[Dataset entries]
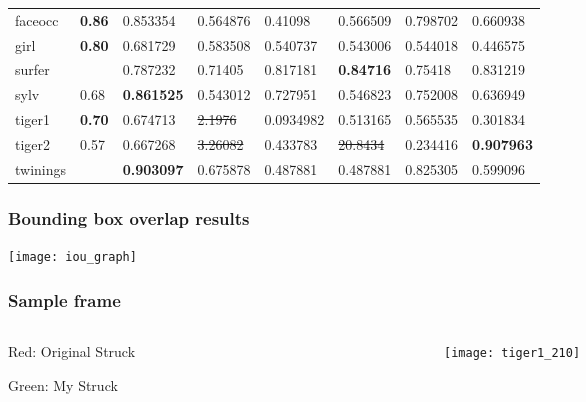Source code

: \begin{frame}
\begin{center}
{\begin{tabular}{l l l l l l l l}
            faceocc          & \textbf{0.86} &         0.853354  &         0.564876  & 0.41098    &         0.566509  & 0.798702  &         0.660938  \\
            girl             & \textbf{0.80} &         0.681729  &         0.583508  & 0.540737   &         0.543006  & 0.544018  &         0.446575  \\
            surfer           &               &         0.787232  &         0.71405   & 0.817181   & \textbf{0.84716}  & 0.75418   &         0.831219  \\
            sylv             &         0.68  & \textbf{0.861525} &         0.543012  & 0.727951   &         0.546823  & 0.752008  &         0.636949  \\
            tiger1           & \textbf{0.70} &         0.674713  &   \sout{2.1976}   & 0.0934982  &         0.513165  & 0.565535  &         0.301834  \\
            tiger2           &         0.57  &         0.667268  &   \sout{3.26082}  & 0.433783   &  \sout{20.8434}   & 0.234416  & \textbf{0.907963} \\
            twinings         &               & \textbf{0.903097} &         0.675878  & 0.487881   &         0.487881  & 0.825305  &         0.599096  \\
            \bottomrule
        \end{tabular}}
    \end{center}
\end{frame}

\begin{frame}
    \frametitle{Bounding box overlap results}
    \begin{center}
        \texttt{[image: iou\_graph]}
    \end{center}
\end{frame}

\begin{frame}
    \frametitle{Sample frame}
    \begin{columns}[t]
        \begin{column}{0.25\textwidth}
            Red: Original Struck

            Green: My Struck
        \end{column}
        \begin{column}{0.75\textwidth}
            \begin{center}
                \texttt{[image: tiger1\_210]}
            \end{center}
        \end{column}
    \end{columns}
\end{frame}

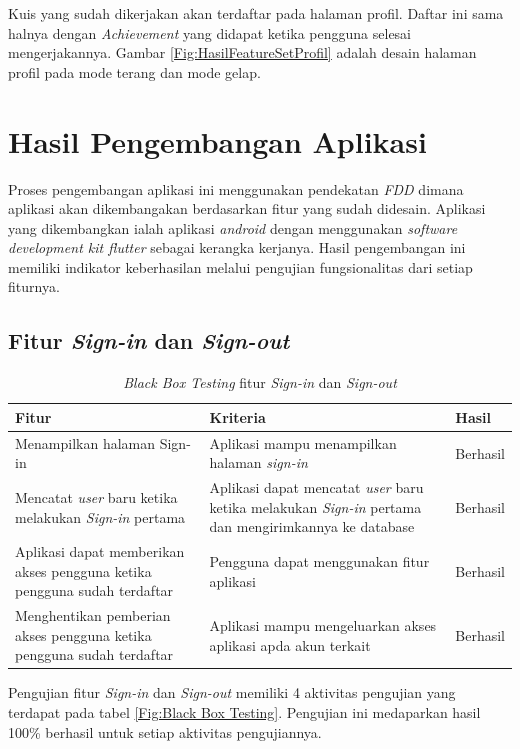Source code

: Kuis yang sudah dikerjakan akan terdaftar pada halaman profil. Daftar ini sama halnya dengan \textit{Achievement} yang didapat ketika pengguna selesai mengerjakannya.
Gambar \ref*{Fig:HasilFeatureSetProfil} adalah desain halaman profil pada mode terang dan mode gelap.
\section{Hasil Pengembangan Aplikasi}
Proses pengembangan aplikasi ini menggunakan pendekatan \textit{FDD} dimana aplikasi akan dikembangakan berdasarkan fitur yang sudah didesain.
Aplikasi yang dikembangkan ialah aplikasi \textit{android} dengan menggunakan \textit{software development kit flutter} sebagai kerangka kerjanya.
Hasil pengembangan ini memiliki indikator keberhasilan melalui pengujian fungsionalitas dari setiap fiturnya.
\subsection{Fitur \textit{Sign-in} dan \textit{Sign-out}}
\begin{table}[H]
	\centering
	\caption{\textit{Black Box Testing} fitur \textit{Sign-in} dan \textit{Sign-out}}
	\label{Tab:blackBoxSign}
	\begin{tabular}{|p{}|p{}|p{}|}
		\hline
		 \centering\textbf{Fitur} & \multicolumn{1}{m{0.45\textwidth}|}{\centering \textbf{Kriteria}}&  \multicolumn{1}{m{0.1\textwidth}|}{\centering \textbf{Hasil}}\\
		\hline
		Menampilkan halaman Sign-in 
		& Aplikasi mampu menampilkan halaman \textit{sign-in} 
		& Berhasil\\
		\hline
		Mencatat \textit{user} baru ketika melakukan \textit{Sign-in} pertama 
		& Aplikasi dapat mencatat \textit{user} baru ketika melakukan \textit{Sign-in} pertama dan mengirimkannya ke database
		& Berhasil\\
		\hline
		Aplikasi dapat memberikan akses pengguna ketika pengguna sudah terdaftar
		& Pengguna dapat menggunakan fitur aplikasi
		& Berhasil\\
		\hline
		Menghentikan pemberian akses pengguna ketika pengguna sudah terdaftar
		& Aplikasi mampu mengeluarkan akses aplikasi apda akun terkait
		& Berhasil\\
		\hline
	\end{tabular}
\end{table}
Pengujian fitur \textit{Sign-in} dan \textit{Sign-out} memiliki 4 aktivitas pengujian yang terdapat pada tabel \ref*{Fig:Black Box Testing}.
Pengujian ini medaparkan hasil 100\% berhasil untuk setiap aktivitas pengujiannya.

WHAT YOU HAVE TO DO: With images omitted, output the data exactly as given.

WRITTEN ANSWER:
Source code

: \begin{frame}
\begin{center}
{\begin{tabular}{l l l l l l l l}
            faceocc          & \textbf{0.86} &         0.853354  &         0.564876  & 0.41098    &         0.566509  & 0.798702  &         0.660938  \\
            girl             & \textbf{0.80} &         0.681729  &         0.583508  & 0.540737   &         0.543006  & 0.544018  &         0.446575  \\
            surfer           &               &         0.787232  &         0.71405   & 0.817181   & \textbf{0.84716}  & 0.75418   &         0.831219  \\
            sylv             &         0.68  & \textbf{0.861525} &         0.543012  & 0.727951   &         0.546823  & 0.752008  &         0.636949  \\
            tiger1           & \textbf{0.70} &         0.674713  &   \sout{2.1976}   & 0.0934982  &         0.513165  & 0.565535  &         0.301834  \\
            tiger2           &         0.57  &         0.667268  &   \sout{3.26082}  & 0.433783   &  \sout{20.8434}   & 0.234416  & \textbf{0.907963} \\
            twinings         &               & \textbf{0.903097} &         0.675878  & 0.487881   &         0.487881  & 0.825305  &         0.599096  \\
            \bottomrule
        \end{tabular}}
    \end{center}
\end{frame}

\begin{frame}
    \frametitle{Bounding box overlap results}
    \begin{center}
        \texttt{[image: iou\_graph]}
    \end{center}
\end{frame}

\begin{frame}
    \frametitle{Sample frame}
    \begin{columns}[t]
        \begin{column}{0.25\textwidth}
            Red: Original Struck

            Green: My Struck
        \end{column}
        \begin{column}{0.75\textwidth}
            \begin{center}
                \texttt{[image: tiger1\_210]}
            \end{center}
        \end{column}
    \end{columns}
\end{frame}

Source code

: Kuis yang sudah dikerjakan akan terdaftar pada halaman profil. Daftar ini sama halnya dengan \textit{Achievement} yang didapat ketika pengguna selesai mengerjakannya.
Gambar \ref*{Fig:HasilFeatureSetProfil} adalah desain halaman profil pada mode terang dan mode gelap.
\section{Hasil Pengembangan Aplikasi}
Proses pengembangan aplikasi ini menggunakan pendekatan \textit{FDD} dimana aplikasi akan dikembangakan berdasarkan fitur yang sudah didesain.
Aplikasi yang dikembangkan ialah aplikasi \textit{android} dengan menggunakan \textit{software development kit flutter} sebagai kerangka kerjanya.
Hasil pengembangan ini memiliki indikator keberhasilan melalui pengujian fungsionalitas dari setiap fiturnya.
\subsection{Fitur \textit{Sign-in} dan \textit{Sign-out}}
\begin{table}[H]
	\centering
	\caption{\textit{Black Box Testing} fitur \textit{Sign-in} dan \textit{Sign-out}}
	\label{Tab:blackBoxSign}
	\begin{tabular}{|p{}|p{}|p{}|}
		\hline
		 \centering\textbf{Fitur} & \multicolumn{1}{m{0.45\textwidth}|}{\centering \textbf{Kriteria}}&  \multicolumn{1}{m{0.1\textwidth}|}{\centering \textbf{Hasil}}\\
		\hline
		Menampilkan halaman Sign-in 
		& Aplikasi mampu menampilkan halaman \textit{sign-in} 
		& Berhasil\\
		\hline
		Mencatat \textit{user} baru ketika melakukan \textit{Sign-in} pertama 
		& Aplikasi dapat mencatat \textit{user} baru ketika melakukan \textit{Sign-in} pertama dan mengirimkannya ke database
		& Berhasil\\
		\hline
		Aplikasi dapat memberikan akses pengguna ketika pengguna sudah terdaftar
		& Pengguna dapat menggunakan fitur aplikasi
		& Berhasil\\
		\hline
		Menghentikan pemberian akses pengguna ketika pengguna sudah terdaftar
		& Aplikasi mampu mengeluarkan akses aplikasi apda akun terkait
		& Berhasil\\
		\hline
	\end{tabular}
\end{table}
Pengujian fitur \textit{Sign-in} dan \textit{Sign-out} memiliki 4 aktivitas pengujian yang terdapat pada tabel \ref*{Fig:Black Box Testing}.
Pengujian ini medaparkan hasil 100\% berhasil untuk setiap aktivitas pengujiannya.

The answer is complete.